(DATA PROVIDED begins)

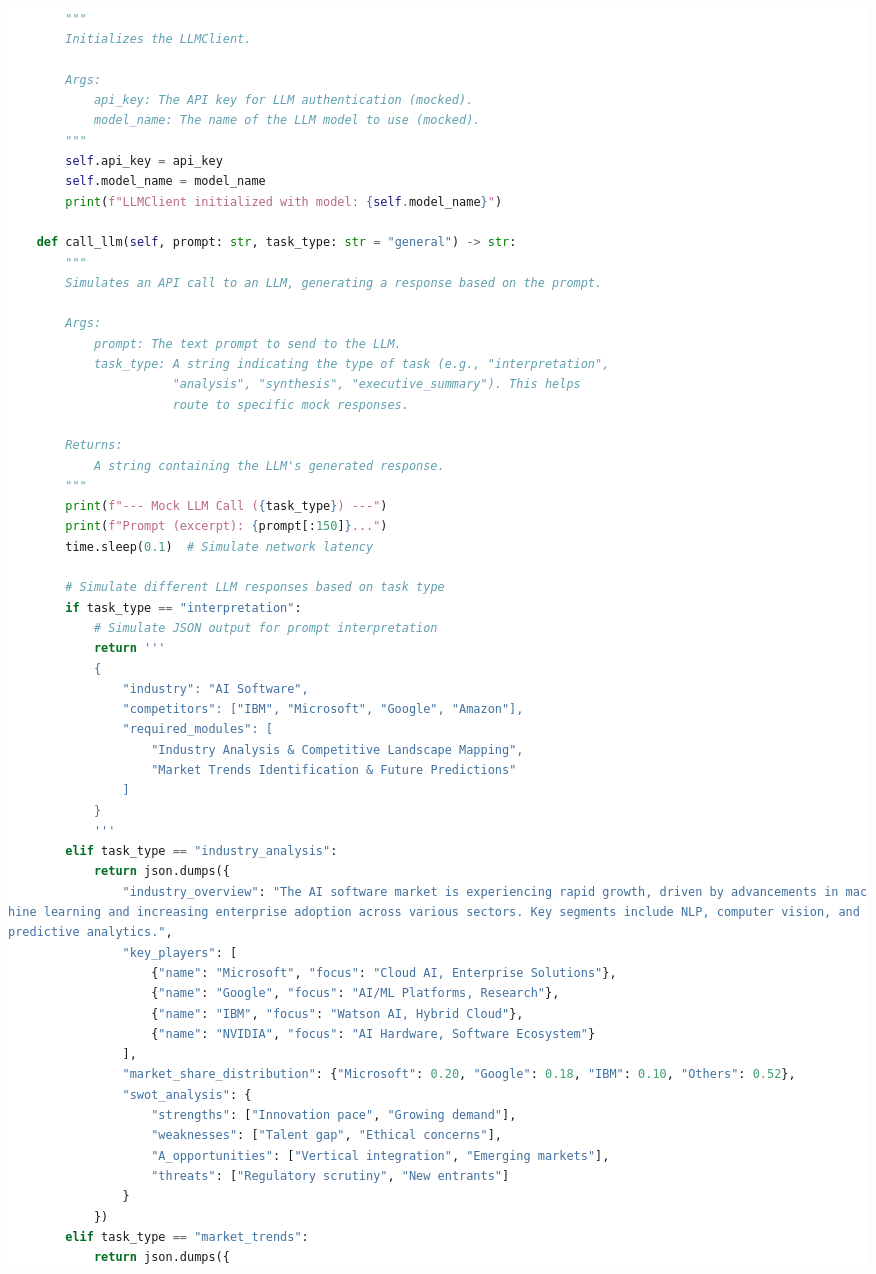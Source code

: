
 ```python
        """
        Initializes the LLMClient.

        Args:
            api_key: The API key for LLM authentication (mocked).
            model_name: The name of the LLM model to use (mocked).
        """
        self.api_key = api_key
        self.model_name = model_name
        print(f"LLMClient initialized with model: {self.model_name}")

    def call_llm(self, prompt: str, task_type: str = "general") -> str:
        """
        Simulates an API call to an LLM, generating a response based on the prompt.

        Args:
            prompt: The text prompt to send to the LLM.
            task_type: A string indicating the type of task (e.g., "interpretation",
                       "analysis", "synthesis", "executive_summary"). This helps
                       route to specific mock responses.

        Returns:
            A string containing the LLM's generated response.
        """
        print(f"--- Mock LLM Call ({task_type}) ---")
        print(f"Prompt (excerpt): {prompt[:150]}...")
        time.sleep(0.1)  # Simulate network latency

        # Simulate different LLM responses based on task type
        if task_type == "interpretation":
            # Simulate JSON output for prompt interpretation
            return '''
            {
                "industry": "AI Software",
                "competitors": ["IBM", "Microsoft", "Google", "Amazon"],
                "required_modules": [
                    "Industry Analysis & Competitive Landscape Mapping",
                    "Market Trends Identification & Future Predictions"
                ]
            }
            '''
        elif task_type == "industry_analysis":
            return json.dumps({
                "industry_overview": "The AI software market is experiencing rapid growth, driven by advancements in machine learning and increasing enterprise adoption across various sectors. Key segments include NLP, computer vision, and predictive analytics.",
                "key_players": [
                    {"name": "Microsoft", "focus": "Cloud AI, Enterprise Solutions"},
                    {"name": "Google", "focus": "AI/ML Platforms, Research"},
                    {"name": "IBM", "focus": "Watson AI, Hybrid Cloud"},
                    {"name": "NVIDIA", "focus": "AI Hardware, Software Ecosystem"}
                ],
                "market_share_distribution": {"Microsoft": 0.20, "Google": 0.18, "IBM": 0.10, "Others": 0.52},
                "swot_analysis": {
                    "strengths": ["Innovation pace", "Growing demand"],
                    "weaknesses": ["Talent gap", "Ethical concerns"],
                    "A_opportunities": ["Vertical integration", "Emerging markets"],
                    "threats": ["Regulatory scrutiny", "New entrants"]
                }
            })
        elif task_type == "market_trends":
            return json.dumps({
```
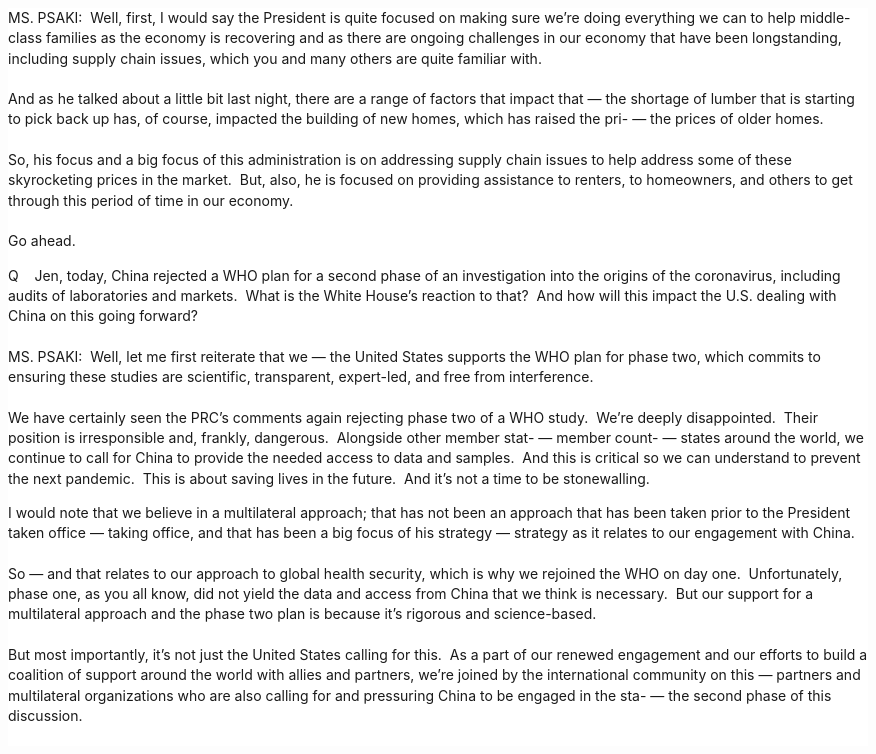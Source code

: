 MS. PSAKI:  Well, first, I would say the President is quite focused on
making sure we’re doing everything we can to help middle-class families
as the economy is recovering and as there are ongoing challenges in our
economy that have been longstanding, including supply chain issues,
which you and many others are quite familiar with.   
   
And as he talked about a little bit last night, there are a range of
factors that impact that — the shortage of lumber that is starting to
pick back up has, of course, impacted the building of new homes, which
has raised the pri- — the prices of older homes.   
   
So, his focus and a big focus of this administration is on addressing
supply chain issues to help address some of these skyrocketing prices in
the market.  But, also, he is focused on providing assistance to
renters, to homeowners, and others to get through this period of time in
our economy.   
   
Go ahead.  
  
Q    Jen, today, China rejected a WHO plan for a second phase of an
investigation into the origins of the coronavirus, including audits of
laboratories and markets.  What is the White House’s reaction to that? 
And how will this impact the U.S. dealing with China on this going
forward?   
   
MS. PSAKI:  Well, let me first reiterate that we — the United States
supports the WHO plan for phase two, which commits to ensuring these
studies are scientific, transparent, expert-led, and free from
interference.   
   
We have certainly seen the PRC’s comments again rejecting phase two of a
WHO study.  We’re deeply disappointed.  Their position is irresponsible
and, frankly, dangerous.  Alongside other member stat- — member count- —
states around the world, we continue to call for China to provide the
needed access to data and samples.  And this is critical so we can
understand to prevent the next pandemic.  This is about saving lives in
the future.  And it’s not a time to be stonewalling.   
  
I would note that we believe in a multilateral approach; that has not
been an approach that has been taken prior to the President taken office
— taking office, and that has been a big focus of his strategy —
strategy as it relates to our engagement with China.   
   
So — and that relates to our approach to global health security, which
is why we rejoined the WHO on day one.  Unfortunately, phase one, as you
all know, did not yield the data and access from China that we think is
necessary.  But our support for a multilateral approach and the phase
two plan is because it’s rigorous and science-based.   
   
But most importantly, it’s not just the United States calling for this. 
As a part of our renewed engagement and our efforts to build a coalition
of support around the world with allies and partners, we’re joined by
the international community on this — partners and multilateral
organizations who are also calling for and pressuring China to be
engaged in the sta- — the second phase of this discussion.   
   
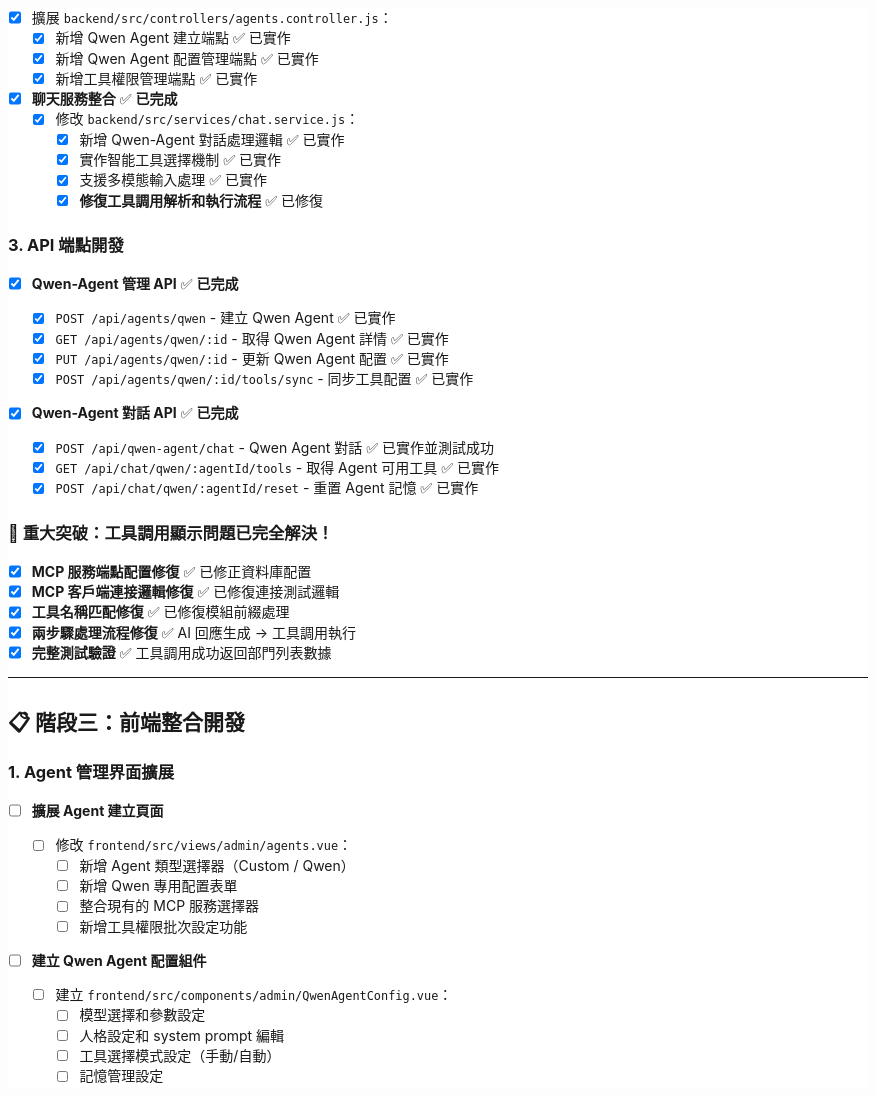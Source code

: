   - [x] 擴展 `backend/src/controllers/agents.controller.js`：
    - [x] 新增 Qwen Agent 建立端點 ✅ 已實作
    - [x] 新增 Qwen Agent 配置管理端點 ✅ 已實作
    - [x] 新增工具權限管理端點 ✅ 已實作

- [x] **聊天服務整合** ✅ **已完成**
  - [x] 修改 `backend/src/services/chat.service.js`：
    - [x] 新增 Qwen-Agent 對話處理邏輯 ✅ 已實作
    - [x] 實作智能工具選擇機制 ✅ 已實作
    - [x] 支援多模態輸入處理 ✅ 已實作
    - [x] **修復工具調用解析和執行流程** ✅ 已修復

### 3. API 端點開發

- [x] **Qwen-Agent 管理 API** ✅ **已完成**

  - [x] `POST /api/agents/qwen` - 建立 Qwen Agent ✅ 已實作
  - [x] `GET /api/agents/qwen/:id` - 取得 Qwen Agent 詳情 ✅ 已實作
  - [x] `PUT /api/agents/qwen/:id` - 更新 Qwen Agent 配置 ✅ 已實作
  - [x] `POST /api/agents/qwen/:id/tools/sync` - 同步工具配置 ✅ 已實作

- [x] **Qwen-Agent 對話 API** ✅ **已完成**
  - [x] `POST /api/qwen-agent/chat` - Qwen Agent 對話 ✅ 已實作並測試成功
  - [x] `GET /api/chat/qwen/:agentId/tools` - 取得 Agent 可用工具 ✅ 已實作
  - [x] `POST /api/chat/qwen/:agentId/reset` - 重置 Agent 記憶 ✅ 已實作

### 🎉 **重大突破：工具調用顯示問題已完全解決！**

- [x] **MCP 服務端點配置修復** ✅ 已修正資料庫配置
- [x] **MCP 客戶端連接邏輯修復** ✅ 已修復連接測試邏輯
- [x] **工具名稱匹配修復** ✅ 已修復模組前綴處理
- [x] **兩步驟處理流程修復** ✅ AI 回應生成 → 工具調用執行
- [x] **完整測試驗證** ✅ 工具調用成功返回部門列表數據

---

## 📋 階段三：前端整合開發

### 1. Agent 管理界面擴展

- [ ] **擴展 Agent 建立頁面**

  - [ ] 修改 `frontend/src/views/admin/agents.vue`：
    - [ ] 新增 Agent 類型選擇器（Custom / Qwen）
    - [ ] 新增 Qwen 專用配置表單
    - [ ] 整合現有的 MCP 服務選擇器
    - [ ] 新增工具權限批次設定功能

- [ ] **建立 Qwen Agent 配置組件**
  - [ ] 建立 `frontend/src/components/admin/QwenAgentConfig.vue`：
    - [ ] 模型選擇和參數設定
    - [ ] 人格設定和 system prompt 編輯
    - [ ] 工具選擇模式設定（手動/自動）
    - [ ] 記憶管理設定
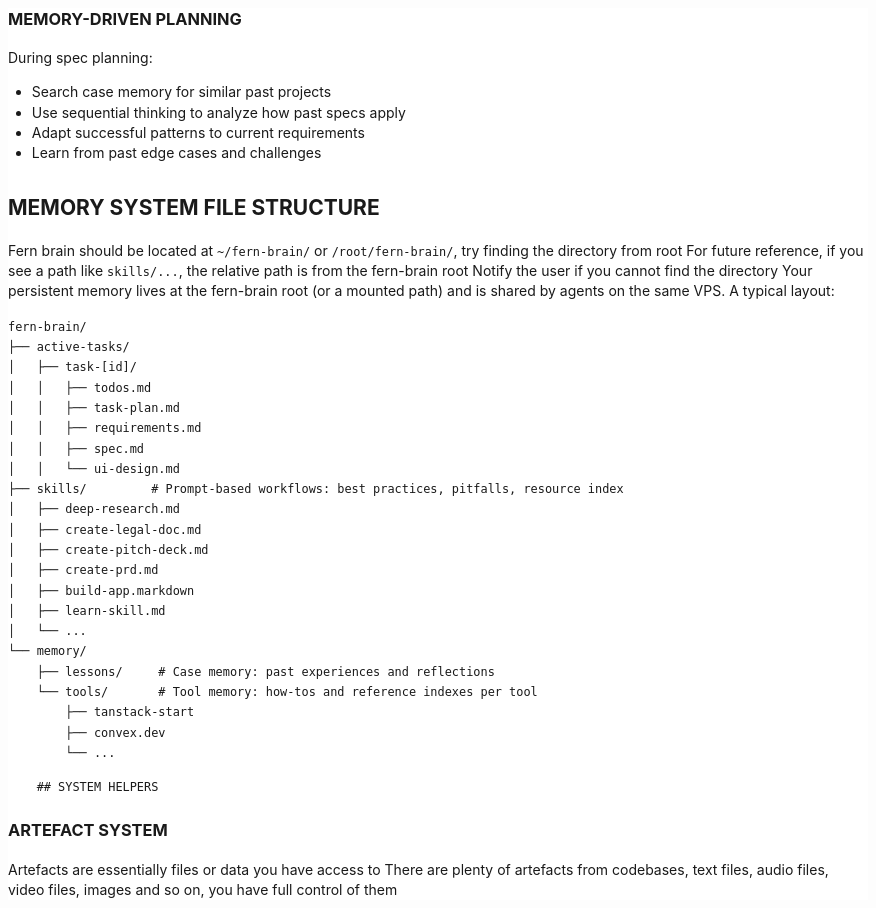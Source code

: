 

### MEMORY-DRIVEN PLANNING

During spec planning:
- Search case memory for similar past projects
- Use sequential thinking to analyze how past specs apply
- Adapt successful patterns to current requirements
- Learn from past edge cases and challenges



## MEMORY SYSTEM FILE STRUCTURE

Fern brain should be located at `~/fern-brain/` or `/root/fern-brain/`, try finding the directory from root
For future reference, if you see a path like `skills/...`, the relative path is from the fern-brain root
Notify the user if you cannot find the directory
Your persistent memory lives at the fern-brain root (or a mounted path) and is shared by agents on the same VPS. A typical layout:
```
fern-brain/
├── active-tasks/
│   ├── task-[id]/
│   │   ├── todos.md
│   │   ├── task-plan.md
│   │   ├── requirements.md
│   │   ├── spec.md
│   │   └── ui-design.md
├── skills/         # Prompt-based workflows: best practices, pitfalls, resource index
│   ├── deep-research.md
│   ├── create-legal-doc.md
│   ├── create-pitch-deck.md
│   ├── create-prd.md
│   ├── build-app.markdown
│   ├── learn-skill.md
│   └── ...
└── memory/
    ├── lessons/     # Case memory: past experiences and reflections
    └── tools/       # Tool memory: how-tos and reference indexes per tool
        ├── tanstack-start
        ├── convex.dev
        └── ...
```


        ## SYSTEM HELPERS


### ARTEFACT SYSTEM

Artefacts are essentially files or data you have access to
There are plenty of artefacts from codebases, text files, audio files, video files, images and so on, you have full control of them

(DATA PROVIDED ends)

TASK TO CARRY OUT | Wherever a line in the data above holds "based", copy that line.

OUTPUT |
        Simulates an API call to an LLM, generating a response based on the prompt.
        # Simulate different LLM responses based on task type
two plan is because it’s rigorous and science-based.   
├── skills/         # Prompt-based workflows: best practices, pitfalls, resource index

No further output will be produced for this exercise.